Dalle finestre della mia Università si vedeva un muro, che delimita lo spazio oltre il quale sono costretti a vivere i palestinesi. Immaginate, come se qui a Roma da quella finestra vedeste un muro oltre il quale vivono le persone nere…”. Daniel Mizrahi, obiettore di coscienza israeliano, attivista dell’associazione Mesarvot – Refusing to sefve the occupation, comincia così la sua testimonianza nel corso di uno dei tanti incontri organizzati in questi giorni in giro per l’Italia dal Movimento Nonviolento nell’ambito della Campagna Obiezione alla Guerra.

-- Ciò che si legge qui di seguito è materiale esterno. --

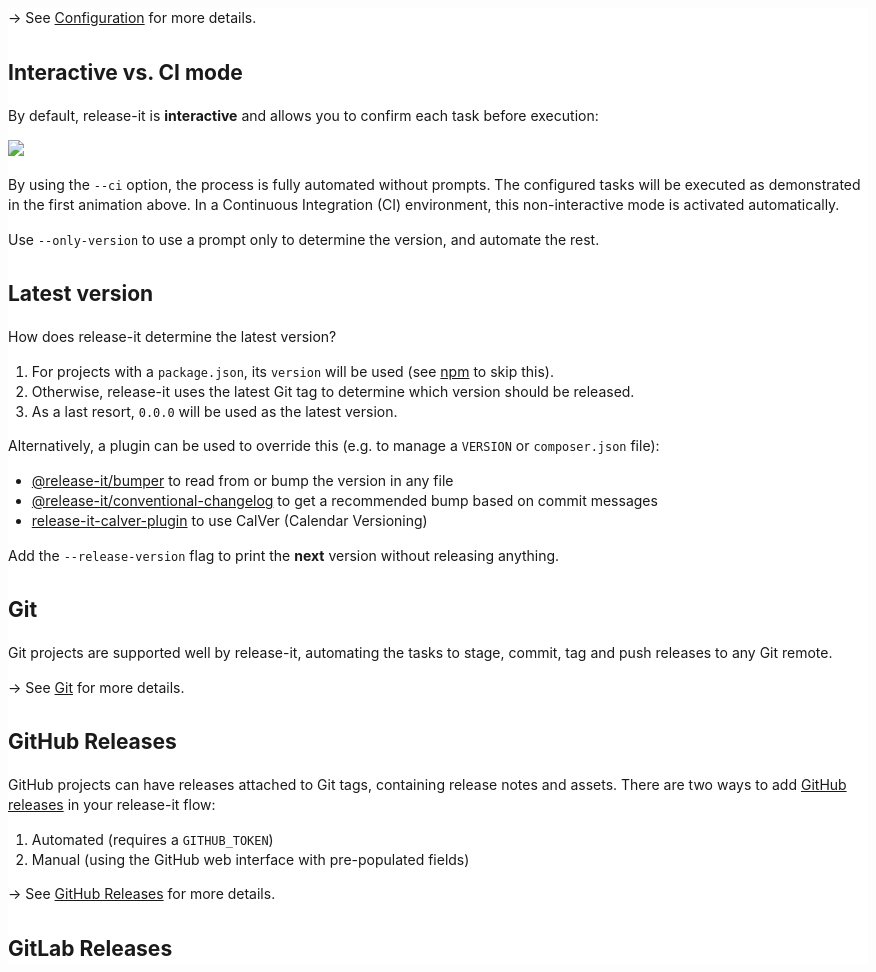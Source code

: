→ See [Configuration][23] for more details.

## Interactive vs. CI mode

By default, release-it is **interactive** and allows you to confirm each task before execution:

<img src="./docs/assets/release-it-interactive.gif?raw=true" height="290">

By using the `--ci` option, the process is fully automated without prompts. The configured tasks will be executed as
demonstrated in the first animation above. In a Continuous Integration (CI) environment, this non-interactive mode is
activated automatically.

Use `--only-version` to use a prompt only to determine the version, and automate the rest.

## Latest version

How does release-it determine the latest version?

1. For projects with a `package.json`, its `version` will be used (see [npm][24] to skip this).
2. Otherwise, release-it uses the latest Git tag to determine which version should be released.
3. As a last resort, `0.0.0` will be used as the latest version.

Alternatively, a plugin can be used to override this (e.g. to manage a `VERSION` or `composer.json` file):

- [@release-it/bumper][25] to read from or bump the version in any file
- [@release-it/conventional-changelog][26] to get a recommended bump based on commit messages
- [release-it-calver-plugin][27] to use CalVer (Calendar Versioning)

Add the `--release-version` flag to print the **next** version without releasing anything.

## Git

Git projects are supported well by release-it, automating the tasks to stage, commit, tag and push releases to any Git
remote.

→ See [Git][28] for more details.

## GitHub Releases

GitHub projects can have releases attached to Git tags, containing release notes and assets. There are two ways to add
[GitHub releases][29] in your release-it flow:

1. Automated (requires a `GITHUB_TOKEN`)
2. Manual (using the GitHub web interface with pre-populated fields)

→ See [GitHub Releases][30] for more details.

## GitLab Releases


[1]: #git
[2]: #hooks
[3]: #github-releases
[4]: #gitlab-releases
[5]: #changelog
[6]: #publish-to-npm
[7]: #manage-pre-releases
[8]: #plugins
[9]: ./docs/ci.md
[10]: https://github.com/release-it/release-it/actions
[11]: https://github.com/release-it/release-it/workflows/Cross-OS%20Tests/badge.svg
[12]: https://www.npmjs.com/package/release-it
[13]: https://badge.fury.io/js/release-it.svg
[14]: https://github.com/sponsors/webpro
[15]: https://release-it.deno.dev
[16]: https://github.com/7-docs/7-docs
[17]: ./docs/npm.md#yarn
[18]: ./docs/recipes/monorepo.md
[19]: https://www.youtube.com/watch?v=7pBcuT7j_A0
[20]: https://medium.com/valtech-ch/monorepo-semantic-releases-db114811efa5
[21]: https://github.com/b12k/monorepo-semantic-releases
[22]: ./config/release-it.json
[23]: ./docs/configuration.md
[24]: ./docs/npm.md
[25]: https://github.com/release-it/bumper
[26]: https://github.com/release-it/conventional-changelog
[27]: https://github.com/casmith/release-it-calver-plugin
[28]: ./docs/git.md
[29]: https://docs.github.com/en/repositories/releasing-projects-on-github/about-releases
[30]: ./docs/github-releases.md
[31]: https://docs.gitlab.com/ce/user/project/releases/
[32]: https://gitlab.com/profile/personal_access_tokens
[33]: ./docs/environment-variables.md
[34]: ./docs/gitlab-releases.md
[35]: ./docs/changelog.md
[36]: ./docs/pre-releases.md
[37]: ./docs/plugins.md#execution-order
[38]: ./docs/dry-runs.md
[39]: https://github.com/release-it/keep-a-changelog
[40]: https://github.com/release-it-plugins/lerna-changelog
[41]: https://github.com/jcamp-code/release-it-changelogen
[42]: https://github.com/unjs/changelogen
[43]: https://github.com/release-it-plugins/workspaces
[44]: https://github.com/grupoboticario/news-fragments
[45]: https://github.com/j-ulrich/release-it-regex-bumper
[46]: https://github.com/jcamp-code/release-it-dotnet
[47]: https://www.npmjs.com/search?q=keywords:release-it-plugin
[48]: ./docs/plugins.md
[49]: ./docs/recipes/programmatic.md
[50]: https://github.com/axios/axios
[51]: https://github.com/blockchain/blockchain-wallet-v4-frontend
[52]: https://github.com/callstack/react-native-paper
[53]: https://github.com/ember-cli/ember-cli
[54]: https://github.com/js-cookie/js-cookie
[55]: https://github.com/metalsmith/metalsmith
[56]: https://github.com/mozilla/readability
[57]: https://github.com/pahen/madge
[58]: https://github.com/redis/node-redis
[59]: https://github.com/reduxjs/redux
[60]: https://github.com/saleor/saleor
[61]: https://github.com/Semantic-Org/Semantic-UI-React
[62]: https://github.com/shipshapecode/shepherd
[63]: https://github.com/StevenBlack/hosts
[64]: https://github.com/swagger-api/swagger-ui
[65]: https://github.com/swagger-api/swagger-editor
[66]: https://github.com/tabler/tabler
[67]: https://github.com/tabler/tabler-icons
[68]: https://github.com/youzan/vant
[69]: https://github.com/release-it/release-it/network/dependents
[70]: https://github.com/search?q=path%3A**%2F.release-it.json&type=code
[71]: ./CHANGELOG.md
[72]: https://github.com/release-it/release-it/releases
[73]: ./.github/CONTRIBUTING.md
[74]: https://github.com/release-it/release-it/issues/new
[75]: ./LICENSE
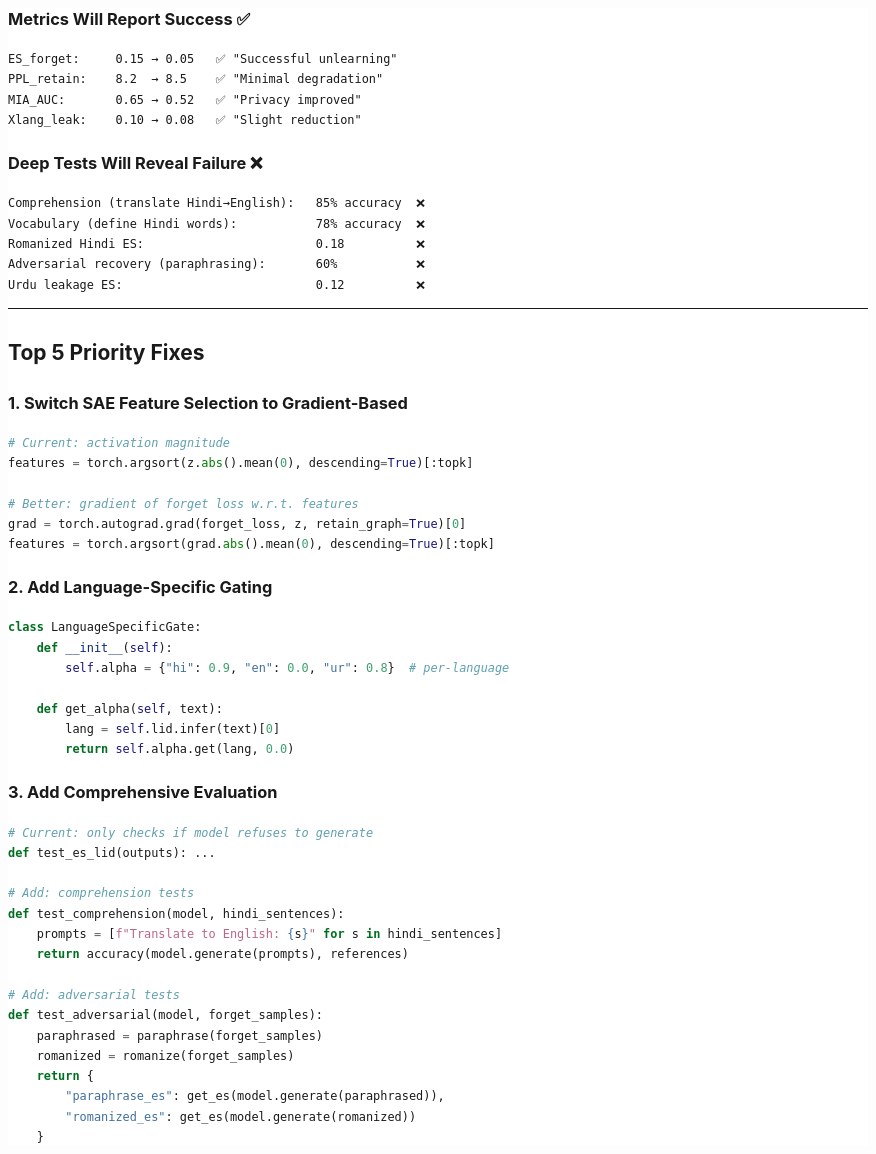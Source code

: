 ### Metrics Will Report Success ✅

```
ES_forget:     0.15 → 0.05   ✅ "Successful unlearning"
PPL_retain:    8.2  → 8.5    ✅ "Minimal degradation"
MIA_AUC:       0.65 → 0.52   ✅ "Privacy improved"
Xlang_leak:    0.10 → 0.08   ✅ "Slight reduction"
```

### Deep Tests Will Reveal Failure ❌

```
Comprehension (translate Hindi→English):   85% accuracy  ❌
Vocabulary (define Hindi words):           78% accuracy  ❌
Romanized Hindi ES:                        0.18          ❌
Adversarial recovery (paraphrasing):       60%           ❌
Urdu leakage ES:                           0.12          ❌
```

---

## Top 5 Priority Fixes

### 1. Switch SAE Feature Selection to Gradient-Based
```python
# Current: activation magnitude
features = torch.argsort(z.abs().mean(0), descending=True)[:topk]

# Better: gradient of forget loss w.r.t. features
grad = torch.autograd.grad(forget_loss, z, retain_graph=True)[0]
features = torch.argsort(grad.abs().mean(0), descending=True)[:topk]
```

### 2. Add Language-Specific Gating
```python
class LanguageSpecificGate:
    def __init__(self):
        self.alpha = {"hi": 0.9, "en": 0.0, "ur": 0.8}  # per-language

    def get_alpha(self, text):
        lang = self.lid.infer(text)[0]
        return self.alpha.get(lang, 0.0)
```

### 3. Add Comprehensive Evaluation
```python
# Current: only checks if model refuses to generate
def test_es_lid(outputs): ...

# Add: comprehension tests
def test_comprehension(model, hindi_sentences):
    prompts = [f"Translate to English: {s}" for s in hindi_sentences]
    return accuracy(model.generate(prompts), references)

# Add: adversarial tests
def test_adversarial(model, forget_samples):
    paraphrased = paraphrase(forget_samples)
    romanized = romanize(forget_samples)
    return {
        "paraphrase_es": get_es(model.generate(paraphrased)),
        "romanized_es": get_es(model.generate(romanized))
    }
```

Quel muro mi ha cambiato lo sguardo – aggiunge Daniel – Fino a diciotto anni credevo nell’esercito e credevo ciecamente in quello che mi era stato raccontato a riguardo dei palestinesi. D’altro canto io non conoscevo, non avevo mai incontrato alcun palestinese. Questo è parte della strategia che ti porta a credere che siano il nostro nemico, e io ero pronto a fare la mia parte. Poi per fortuna ho ricevuto un permesso speciale per iniziare l’università prima di entrare nell’esercito; di norma non è così, e a diciotto cominci il tuo servizio militare convinto di aver potere di vita o di morte sul nemico, io a Gerusalemme ho iniziato a vedere e a dubitare della verità che mi era stata raccontata fino ad allora. È stato un percorso duro e difficile, che ho pagato con cinquanta giorni di prigionia e un elevato costo in termini sociali, ma dopo che mi si sono aperti gli occhi non potevo più fare diversamente: non volevo essere complice dell’apartheid vigente e non volevo avere la mini sporche di sangue”...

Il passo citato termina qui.